小田原の問屋商人。永禄年間から天正年間にかけて、北条氏の城下町・小田原の宮前下町の奉行をつとめた。
小田原宮前下町奉行
永禄九年(1566)頃の五月、北条氏康は「宮前下町奉行賀藤」に対し、宮前下町の者で分別のきく適任者をリストアップして、正木権五郎*1の監視番に充てるよう命じている。
このことから、賀藤が小田原宮前下町の町人を束ねる商人頭のような地位にあったことがわかる。また人質の監視といった軍事的性格の濃い任務も任されていることから、北条氏と近い関係にあったことがうかがえる。
関東各地の商人との取引
天正十年(1582)、四月二十七日付の虎朱印状の宛先に「宮前町賀藤」として賀藤の名がみえる。
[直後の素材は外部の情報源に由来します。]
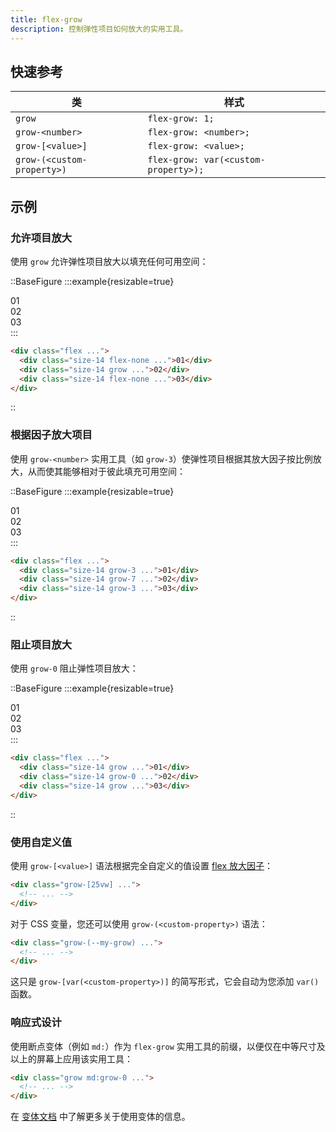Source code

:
 ```yaml
---
title: flex-grow
description: 控制弹性项目如何放大的实用工具。
---
```


## 快速参考

类          | 样式
-------------- | -------------------------
`grow`         | `flex-grow: 1;`
`grow-<number>` | `flex-grow: <number>;`
`grow-[<value>]`| `flex-grow: <value>;`
`grow-(<custom-property>)` | `flex-grow: var(<custom-property>);`

## 示例
### 允许项目放大

使用 `grow` 允许弹性项目放大以填充任何可用空间：

::BaseFigure
:::example{resizable=true}
<div class="grid grid-cols-1">
  <Stripes border class="col-start-1 row-start-1 rounded-lg"></Stripes>
  <div class="col-start-1 row-start-1 flex gap-4 rounded-lg font-mono text-sm leading-6 font-bold text-white">
    <div class="flex size-14 flex-none items-center justify-center rounded-lg bg-sky-300 dark:bg-sky-800 dark:text-sky-400">
      01
    </div>
    <div class="flex size-14 grow items-center justify-center rounded-lg bg-sky-500 p-4">02</div>
    <div class="flex size-14 flex-none items-center justify-center rounded-lg bg-sky-300 p-4 dark:bg-sky-800 dark:text-sky-400">
      03
    </div>
  </div>
</div>
:::

```html
<div class="flex ...">
  <div class="size-14 flex-none ...">01</div>
  <div class="size-14 grow ...">02</div>
  <div class="size-14 flex-none ...">03</div>
</div>
```
::

### 根据因子放大项目

使用 `grow-<number>` 实用工具（如 `grow-3`）使弹性项目根据其放大因子按比例放大，从而使其能够相对于彼此填充可用空间：

::BaseFigure
:::example{resizable=true}
<div class="grid grid-cols-1">
  <Stripes border class="col-start-1 row-start-1 rounded-lg"></Stripes>
  <div class="col-start-1 row-start-1 flex gap-4 rounded-lg font-mono text-sm leading-6 font-bold text-white">
    <div class="flex size-14 grow-3 items-center justify-center rounded-lg bg-indigo-300 dark:bg-indigo-800 dark:text-indigo-400">
      01
    </div>
    <div class="flex size-14 grow-7 items-center justify-center rounded-lg bg-indigo-500 p-4">02</div>
    <div class="flex size-14 grow-3 items-center justify-center rounded-lg bg-indigo-300 p-4 dark:bg-indigo-800 dark:text-indigo-400">
      03
    </div>
  </div>
</div>
:::

```html
<div class="flex ...">
  <div class="size-14 grow-3 ...">01</div>
  <div class="size-14 grow-7 ...">02</div>
  <div class="size-14 grow-3 ...">03</div>
</div>
```
::

### 阻止项目放大

使用 `grow-0` 阻止弹性项目放大：

::BaseFigure
:::example{resizable=true}
<div class="grid grid-cols-1">
  <Stripes border class="col-start-1 row-start-1 rounded-lg"></Stripes>
  <div class="col-start-1 row-start-1 flex gap-4 rounded-lg font-mono text-sm leading-6 font-bold text-white">
    <div class="flex size-14 grow items-center justify-center rounded-lg bg-pink-300 p-4 dark:bg-pink-800 dark:text-pink-400">
      01
    </div>
    <div class="flex size-14 shrink-0 grow-0 items-center justify-center rounded-lg bg-pink-500">02</div>
    <div class="hidden size-14 grow items-center justify-center rounded-lg bg-pink-300 p-4 md:flex dark:bg-pink-800 dark:text-pink-400">
      03
    </div>
  </div>
</div>
:::

```html
<div class="flex ...">
  <div class="size-14 grow ...">01</div>
  <div class="size-14 grow-0 ...">02</div>
  <div class="size-14 grow ...">03</div>
</div>
```
::

### 使用自定义值

使用 `grow-[<value>]` 语法根据完全自定义的值设置 [flex 放大因子](https://developer.mozilla.org/en-US/docs/Web/CSS/flex-grow)：

```html
<div class="grow-[25vw] ...">
  <!-- ... -->
</div>
```

对于 CSS 变量，您还可以使用 `grow-(<custom-property>)` 语法：

```html
<div class="grow-(--my-grow) ...">
  <!-- ... -->
</div>
```

这只是 `grow-[var(<custom-property>)]` 的简写形式，它会自动为您添加 `var()` 函数。

### 响应式设计

使用断点变体（例如 `md:`）作为 `flex-grow` 实用工具的前缀，以便仅在中等尺寸及以上的屏幕上应用该实用工具：

```html
<div class="grow md:grow-0 ...">
  <!-- ... -->
</div>
```

在 [变体文档](https://tailwindcss.com/docs/responsive-design) 中了解更多关于使用变体的信息。

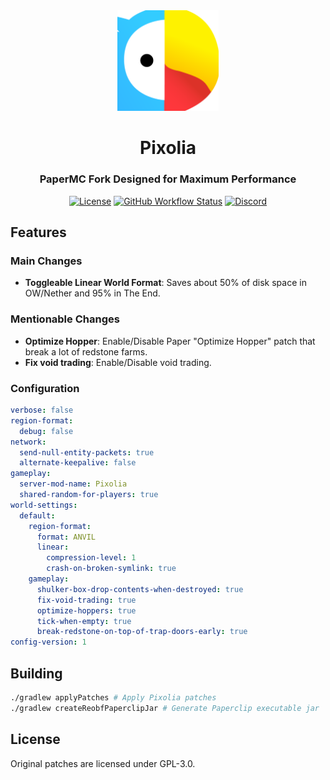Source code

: 
<div align="center">
  <img src="https://github.com/pixeledge-verify/Pixolia/blob/main/logo.png?" width="32%" height="32%"/>
  <h1>Pixolia</h1>
  <h3>PaperMC Fork Designed for Maximum Performance</h3>

  [![License](https://img.shields.io/github/license/kugge/Kaiiju?style=for-the-badge&logo=github)](LICENSE)
  [![GitHub Workflow Status](https://img.shields.io/github/actions/workflow/status/kugge/Kaiiju/build.yml?style=for-the-badge)](https://github.com/pixeledge-verify/Pixolia/actions)
  [![Discord](https://img.shields.io/discord/1059774886672859136?color=5865F2&label=discord&style=for-the-badge)](https://discord.gg/8FQBnGSSEq)

</div>

## Features

### Main Changes
- **Toggleable Linear World Format**: Saves about 50% of disk space in OW/Nether and 95% in The End.

### Mentionable Changes
- **Optimize Hopper**: Enable/Disable Paper "Optimize Hopper" patch that break a lot of redstone farms.
- **Fix void trading**: Enable/Disable void trading.

### Configuration

```yaml
verbose: false
region-format:
  debug: false
network:
  send-null-entity-packets: true
  alternate-keepalive: false
gameplay:
  server-mod-name: Pixolia
  shared-random-for-players: true
world-settings:
  default:
    region-format:
      format: ANVIL
      linear:
        compression-level: 1
        crash-on-broken-symlink: true
    gameplay:
      shulker-box-drop-contents-when-destroyed: true
      fix-void-trading: true
      optimize-hoppers: true
      tick-when-empty: true
      break-redstone-on-top-of-trap-doors-early: true
config-version: 1
```

## Building

```bash
./gradlew applyPatches # Apply Pixolia patches
./gradlew createReobfPaperclipJar # Generate Paperclip executable jar
```

## License
Original patches are licensed under GPL-3.0.
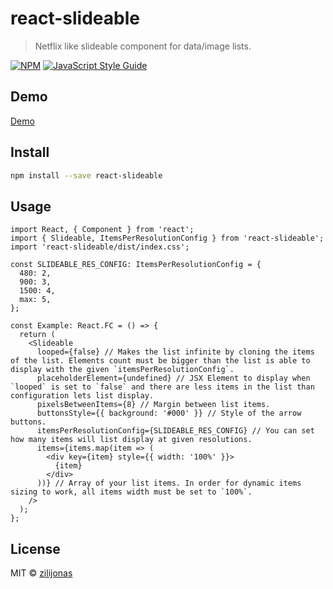 # react-slideable

> Netflix like slideable component for data/image lists.

[![NPM](https://img.shields.io/npm/v/react-slideable.svg)](https://www.npmjs.com/package/react-slideable) [![JavaScript Style Guide](https://img.shields.io/badge/code_style-standard-brightgreen.svg)](https://standardjs.com)

## Demo

[Demo](https://zilijonas.github.io/react-slideable/)

## Install

```bash
npm install --save react-slideable
```

## Usage

```tsx
import React, { Component } from 'react';
import { Slideable, ItemsPerResolutionConfig } from 'react-slideable';
import 'react-slideable/dist/index.css';

const SLIDEABLE_RES_CONFIG: ItemsPerResolutionConfig = {
  480: 2,
  900: 3,
  1500: 4,
  max: 5,
};

const Example: React.FC = () => {
  return (
    <Slideable
      looped={false} // Makes the list infinite by cloning the items of the list. Elements count must be bigger than the list is able to display with the given `itemsPerResolutionConfig`.
      placeholderElement={undefined} // JSX Element to display when `looped` is set to `false` and there are less items in the list than configuration lets list display.
      pixelsBetweenItems={8} // Margin between list items.
      buttonsStyle={{ background: '#000' }} // Style of the arrow buttons.
      itemsPerResolutionConfig={SLIDEABLE_RES_CONFIG} // You can set how many items will list display at given resolutions.
      items={items.map(item => (
        <div key={item} style={{ width: '100%' }}>
          {item}
        </div>
      ))} // Array of your list items. In order for dynamic items sizing to work, all items width must be set to `100%`.
    />
  );
};
```

## License

MIT © [zilijonas](https://github.com/zilijonas)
この虎朱印状では、賀藤が長年、武蔵、上野、上総、下総からやって来る商人たちの問屋をつとめていることが記されている。その上で、宿の清掃管理や他所からの来訪者の出入りの城中への報告が命じられている。
賀藤が小田原において、関東各地の商人たちと取引する問屋商人、宿経営者だったことがわかる。これらの活動を背景として、北条氏から宮前町をまとめる「奉行」としての役割を与えられていたと思われる。